2. Role-specific training is non-negotiable. Generic AI workshops produce high satisfaction scores and near-zero behavior change. Build separate sessions for separate roles, using each team's real tasks and real data.

3. The embedding phase is where adoption lives or dies. A 90-minute training session does not change years of work habits. The 2-week embedding cadence — daily practice, async feedback, live office hours — is what turns a good session into a lasting behavior shift.

4. Publish a clear AI usage policy. If people are unsure whether using AI is "allowed," they will default to not using it. A simple, explicit policy removes the single largest silent blocker to adoption.

5. Measure what matters. Active weekly usage rate, time saved per workflow, and independent use case discovery. Forget license deployment counts and satisfaction scores — they tell you nothing about whether AI is actually changing how work gets done.

Want results like these for your organization? Spicy Advisory runs structured AI adoption programs for mid-market and enterprise teams — from audit through embedding. Every engagement is measured by usage rates and time saved, not satisfaction scores. Book a discovery call to discuss your AI adoption challenge.

Frequently Asked Questions

How long does a typical enterprise AI adoption program take?

A structured program covering audit, training, and embedding typically runs 6-8 weeks. The audit phase takes 1-2 weeks, role-specific training takes 1-2 weeks, and the embedding cadence runs 2-4 weeks. Rushing the embedding phase is the most common mistake — it is where lasting habits form.

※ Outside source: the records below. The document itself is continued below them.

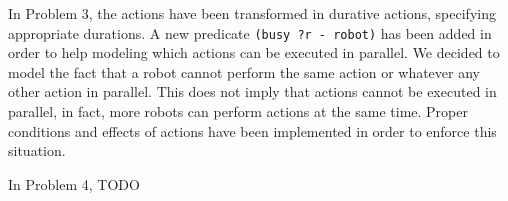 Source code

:In Problem 3, the actions have been transformed in durative actions, specifying appropriate durations. %
A new predicate \texttt{(busy ?r - robot)} has been added in order to help modeling which actions can be
executed in parallel. 
We decided to model the fact that a robot cannot perform the same action or whatever any other action in 
parallel. This does not imply that actions cannot be executed in parallel, in fact, more robots can perform
actions at the same time. 
Proper conditions and effects of actions have been implemented in order to enforce this situation.

In Problem 4, TODO
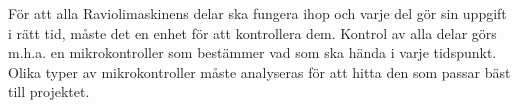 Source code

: För att alla Raviolimaskinens delar ska fungera ihop och varje del gör sin uppgift i rätt tid, måste det en enhet för att kontrollera dem. Kontrol av alla delar görs m.h.a. en mikrokontroller som bestämmer vad som ska hända i varje tidspunkt. Olika typer av mikrokontroller måste analyseras för att hitta den som passar bäst till projektet.




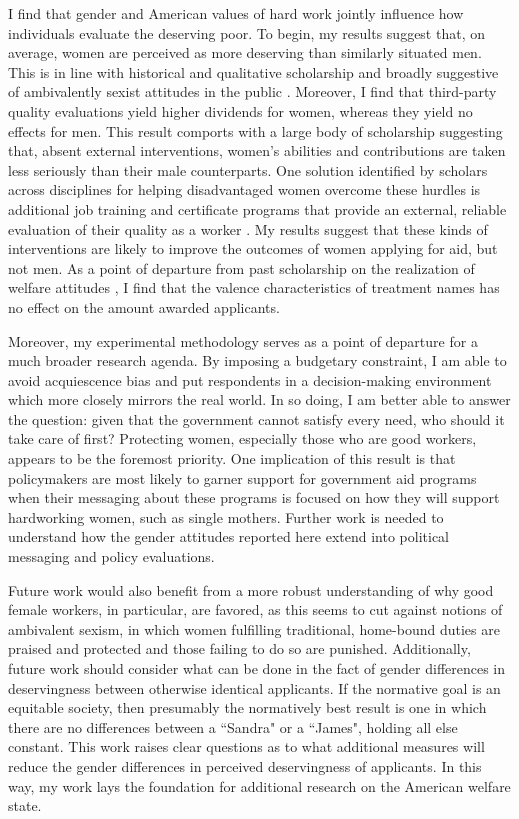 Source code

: \documentclass[12pt]{article}%
\begin{document}
\begin{doublespace}
I find that gender and American values of hard work jointly influence how individuals evaluate the deserving poor. To begin, my results suggest that, on average, women are perceived as more deserving than similarly situated men. This is in line with historical and qualitative scholarship \cite{willrich2000home} and broadly suggestive of ambivalently sexist attitudes in the public \citep{glick_ambivalent_2001, glick_hostile_1997}. Moreover, I find that third-party quality evaluations yield higher dividends for women, whereas they yield no effects for men. This result comports with a large body of scholarship suggesting that, absent external interventions, women's abilities and contributions are taken less seriously than their male counterparts. One solution identified by scholars across disciplines for helping disadvantaged women overcome these hurdles is additional job training and certificate programs that provide an external, reliable evaluation of their quality as a worker \citep{abel_value_2020, dadgar_labor_2015, jepsen_labor-market_2014}. My results suggest that these kinds of interventions are likely to improve the outcomes of women applying for aid, but not men. As a point of departure from past scholarship on the realization of welfare attitudes \citep{hayes_2020}, I find that the valence characteristics of treatment names has no effect on the amount awarded applicants.

Moreover, my experimental methodology serves as a point of departure for a much broader research agenda. By imposing a budgetary constraint, I am able to avoid acquiescence bias and put respondents in a decision-making environment which more closely mirrors the real world. In so doing, I am better able to answer the question: given that the government cannot satisfy every need, who should it take care of first? Protecting women, especially those who are good workers, appears to be the foremost priority. One implication of this result is that policymakers are most likely to garner support for government aid programs when their messaging about these programs is focused on how they will support hardworking women, such as single mothers. Further work is needed to understand how the gender attitudes reported here extend into political messaging and policy evaluations.

Future work would also benefit from a more robust understanding of why good female workers, in particular, are favored, as this seems to cut against notions of ambivalent sexism, in which women fulfilling traditional, home-bound duties are praised and protected and those failing to do so are punished. Additionally, future work should consider what can be done in the fact of gender differences in deservingness between otherwise identical applicants. If the normative goal is an equitable society, then presumably the normatively best result is one in which there are no differences between a ``Sandra" or a ``James", holding all else constant. This work raises clear questions as to what additional measures will reduce the gender differences in perceived deservingness of applicants. In this way, my work lays the foundation for additional research on the American welfare state.

\end{doublespace}

\pagebreak


\end{document}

What is a good AI adoption rate target after training?

Aim for 40% or higher weekly active usage within 6 weeks of completing the program. Top-performing programs reach 60-75%. Anything below 30% after the embedding phase signals a structural issue — typically generic training content, missing management reinforcement, or an unclear usage policy.

Does this approach work for tools other than Microsoft Copilot?

Yes. The audit-train-embed framework is tool-agnostic. We have run the same program structure for organizations using ChatGPT Enterprise, Google Gemini for Workspace, and multi-tool environments. The methodology focuses on workflow change, not tool features.

How do you measure the ROI of an AI adoption program?

We track three primary metrics: weekly active usage rate (percentage of licensed users engaging with AI tools at least twice per week), time saved per user per week (measured via structured survey and usage analytics), and independent use case discovery (number of new AI workflows teams create without trainer guidance). These feed directly into an hours-saved-times-blended-cost ROI calculation.